This inspection constitutes one RETS/ODCM radiological effluent occurrences sample as defined in Inspection Procedure 71151-05.

b. Findings

No findings of significance were identified.

4OA2 Identification and Resolution of Problems

.2 Daily Corrective Action Program Reviews

a. Inspection Scope

In order to assist with the identification of repetitive equipment failures and specific human performance issues for follow-up, the inspectors performed a daily screening of items entered into the licensees corrective action program. This review was accomplished through inspection of the stations daily condition report packages.

These daily reviews were performed by procedure as part of the inspectors daily plant status monitoring activities and, as such, did not constitute any separate inspection samples.

b. Findings

No findings of significance were identified.

.4 Annual Sample: Review of Operator Workarounds (OWAs)

a. Inspection Scope

The inspectors evaluated the licensees implementation of their process used to identify, document, track, and resolve operational challenges. Inspection activities included, but were not limited to, a review of the cumulative effects of the OWAs on system availability and the potential for improper operation of the system, for potential impacts on multiple systems, and on the ability of operators to respond to plant transients or accidents.

The inspectors reviewed operator burden reports, which included OWAs, operator challenges, and control room deficiencies, to determine whether the licensee was identifying operator burdens at an appropriate threshold, had entered them into their corrective action program, and proposed or implemented appropriate and timely corrective actions which addressed each issue. Reviews were conducted to determine if any operator burden could increase the possibility of an Initiating Event, if the burden was contrary to training, required a change from long-standing operational practices, or created the potential for inappropriate compensatory actions. Additionally, all temporary modifications were reviewed to identify any potential effect on the functionality of Mitigating Systems, impaired access to equipment, or required equipment uses for which the equipment was not designed. Daily plant logs and contingency/compensatory actions logs were also assessed to identify any potential sources of unidentified operator workarounds.

The above constitutes completion of one operator workarounds annual inspection sample as defined in IP 71152-05.

b. Findings

No findings of significance were identified.

.5 Selected Issue Follow-Up Inspections: Equipment Apparent Cause Evaluations

a. Scope

The inspectors selected the following action requests for in-depth review:

  • Equipment Apparent Cause Evaluation, AR-00826051, SDG 2 Output Breaker Tripped Open and then Diesel Tripped The inspectors discussed the evaluations and associated corrective actions with licensee personnel and verified the following attributes during their review of the above apparent cause evaluations and other related documents:
  • complete and accurate identification of the problem in a timely manner commensurate with its safety significance and ease of discovery;
  • consideration of the extent of condition, generic implications, common cause and previous occurrences;
  • evaluation and disposition of operability/reportability issues;
  • classification and prioritization of the resolution of the problem, commensurate with safety significance;
  • identification of the root and contributing causes of the problem; and
  • identification of corrective actions, which were appropriately focused to correct the problem.
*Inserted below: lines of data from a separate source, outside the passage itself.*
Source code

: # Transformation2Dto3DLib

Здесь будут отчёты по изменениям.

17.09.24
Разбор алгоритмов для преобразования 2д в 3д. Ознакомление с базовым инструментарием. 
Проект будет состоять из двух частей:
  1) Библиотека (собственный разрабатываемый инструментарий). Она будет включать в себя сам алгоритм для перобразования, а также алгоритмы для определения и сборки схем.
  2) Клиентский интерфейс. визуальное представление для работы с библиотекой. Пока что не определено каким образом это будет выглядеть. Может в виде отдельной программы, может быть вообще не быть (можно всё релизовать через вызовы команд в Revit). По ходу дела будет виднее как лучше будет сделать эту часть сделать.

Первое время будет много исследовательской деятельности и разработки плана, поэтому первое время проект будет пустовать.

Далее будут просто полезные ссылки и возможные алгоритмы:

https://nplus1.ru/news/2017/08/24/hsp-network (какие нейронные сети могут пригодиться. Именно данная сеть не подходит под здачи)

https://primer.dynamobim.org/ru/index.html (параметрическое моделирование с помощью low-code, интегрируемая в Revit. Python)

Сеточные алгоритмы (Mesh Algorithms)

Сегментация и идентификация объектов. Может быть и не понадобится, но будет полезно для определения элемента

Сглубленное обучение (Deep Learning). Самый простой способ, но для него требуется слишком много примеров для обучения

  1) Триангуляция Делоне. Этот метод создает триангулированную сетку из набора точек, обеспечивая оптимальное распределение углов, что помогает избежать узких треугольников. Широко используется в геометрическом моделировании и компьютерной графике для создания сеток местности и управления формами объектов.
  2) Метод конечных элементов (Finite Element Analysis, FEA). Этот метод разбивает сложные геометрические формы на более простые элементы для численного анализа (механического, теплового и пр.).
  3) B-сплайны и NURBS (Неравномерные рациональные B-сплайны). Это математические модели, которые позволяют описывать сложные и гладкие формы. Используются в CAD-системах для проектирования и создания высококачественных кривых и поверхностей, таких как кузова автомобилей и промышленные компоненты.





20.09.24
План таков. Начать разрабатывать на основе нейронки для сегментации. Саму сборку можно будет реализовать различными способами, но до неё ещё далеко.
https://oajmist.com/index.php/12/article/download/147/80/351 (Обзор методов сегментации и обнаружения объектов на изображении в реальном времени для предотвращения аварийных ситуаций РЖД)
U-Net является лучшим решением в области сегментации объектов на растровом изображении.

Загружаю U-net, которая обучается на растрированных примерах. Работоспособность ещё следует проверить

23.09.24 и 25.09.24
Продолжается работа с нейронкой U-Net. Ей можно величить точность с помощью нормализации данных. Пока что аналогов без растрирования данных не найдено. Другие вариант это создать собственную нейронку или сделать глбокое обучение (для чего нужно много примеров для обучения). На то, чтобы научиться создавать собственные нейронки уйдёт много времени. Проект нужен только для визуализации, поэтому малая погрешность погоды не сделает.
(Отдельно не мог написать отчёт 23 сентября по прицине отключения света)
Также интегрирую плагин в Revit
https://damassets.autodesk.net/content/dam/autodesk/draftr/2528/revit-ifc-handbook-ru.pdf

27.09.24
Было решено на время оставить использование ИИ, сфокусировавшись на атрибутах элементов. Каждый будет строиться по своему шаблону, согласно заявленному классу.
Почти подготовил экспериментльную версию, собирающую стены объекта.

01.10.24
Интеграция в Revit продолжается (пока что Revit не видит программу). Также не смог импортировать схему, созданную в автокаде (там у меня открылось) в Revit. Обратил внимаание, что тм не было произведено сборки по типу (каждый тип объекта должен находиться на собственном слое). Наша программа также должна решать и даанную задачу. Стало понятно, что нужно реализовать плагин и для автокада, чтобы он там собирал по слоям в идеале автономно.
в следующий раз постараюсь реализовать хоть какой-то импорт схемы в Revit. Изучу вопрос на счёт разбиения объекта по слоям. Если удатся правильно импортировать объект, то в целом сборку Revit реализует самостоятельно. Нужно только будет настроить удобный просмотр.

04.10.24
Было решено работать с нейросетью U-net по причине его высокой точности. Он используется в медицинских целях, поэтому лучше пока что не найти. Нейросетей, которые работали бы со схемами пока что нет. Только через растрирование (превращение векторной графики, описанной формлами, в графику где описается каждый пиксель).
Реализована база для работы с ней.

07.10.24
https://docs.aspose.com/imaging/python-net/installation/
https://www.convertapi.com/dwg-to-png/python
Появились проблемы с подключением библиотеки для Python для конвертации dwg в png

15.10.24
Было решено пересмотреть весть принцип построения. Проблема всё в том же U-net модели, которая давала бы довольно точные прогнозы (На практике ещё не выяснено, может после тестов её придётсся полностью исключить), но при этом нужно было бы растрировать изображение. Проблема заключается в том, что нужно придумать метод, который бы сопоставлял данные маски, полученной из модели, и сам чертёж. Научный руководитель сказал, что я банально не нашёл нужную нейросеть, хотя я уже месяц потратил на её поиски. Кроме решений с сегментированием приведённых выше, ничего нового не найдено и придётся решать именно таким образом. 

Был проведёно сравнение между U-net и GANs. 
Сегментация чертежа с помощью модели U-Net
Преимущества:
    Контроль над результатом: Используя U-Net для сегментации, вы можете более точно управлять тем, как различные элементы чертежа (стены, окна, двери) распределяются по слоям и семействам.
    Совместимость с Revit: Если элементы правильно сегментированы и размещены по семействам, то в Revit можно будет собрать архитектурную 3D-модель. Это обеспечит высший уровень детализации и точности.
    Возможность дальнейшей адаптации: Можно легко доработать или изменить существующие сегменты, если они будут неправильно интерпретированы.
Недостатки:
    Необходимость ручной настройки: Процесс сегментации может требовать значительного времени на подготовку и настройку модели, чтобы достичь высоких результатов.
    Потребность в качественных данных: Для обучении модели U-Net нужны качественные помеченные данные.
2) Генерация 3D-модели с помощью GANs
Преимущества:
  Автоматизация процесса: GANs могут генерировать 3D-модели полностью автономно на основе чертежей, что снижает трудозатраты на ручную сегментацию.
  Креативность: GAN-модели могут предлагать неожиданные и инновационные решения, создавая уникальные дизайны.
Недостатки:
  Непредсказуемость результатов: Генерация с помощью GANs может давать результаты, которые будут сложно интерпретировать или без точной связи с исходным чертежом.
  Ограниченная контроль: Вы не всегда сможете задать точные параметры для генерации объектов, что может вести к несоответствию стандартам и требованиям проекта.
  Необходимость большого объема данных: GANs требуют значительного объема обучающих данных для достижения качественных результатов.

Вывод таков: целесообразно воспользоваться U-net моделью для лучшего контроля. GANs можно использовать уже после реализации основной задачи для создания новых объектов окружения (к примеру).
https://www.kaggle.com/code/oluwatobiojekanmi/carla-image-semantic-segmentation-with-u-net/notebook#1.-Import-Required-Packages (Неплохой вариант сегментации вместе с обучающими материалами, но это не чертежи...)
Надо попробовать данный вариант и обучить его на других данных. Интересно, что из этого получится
The above constitutes completion of two in-depth problem identification and resolution samples as defined in Inspection Procedure 71152-05.

b. Findings

No findings of significance were identified.

4OA3 Follow-Up of Events and Notices of Enforcement Discretion

.1 Notice of Unusual Event for Manual Trip of Unit 1 due to High Vibrations on Main

Turbine and Resultant Main Generator Fire.

a. Inspection Scope

The inspectors reviewed and monitored actions taken by licensee personnel for a declared Notice of Unusual Event on September 20, 2008. The Notice of Unusual Event was declared at 20:18 after the Unit 1 reactor and main turbine were manually tripped due to high vibrations on the main turbine and resultant main generator fire. The event was terminated at 04:09 on September 21, 2008, after actions directed by plant procedures had been completed.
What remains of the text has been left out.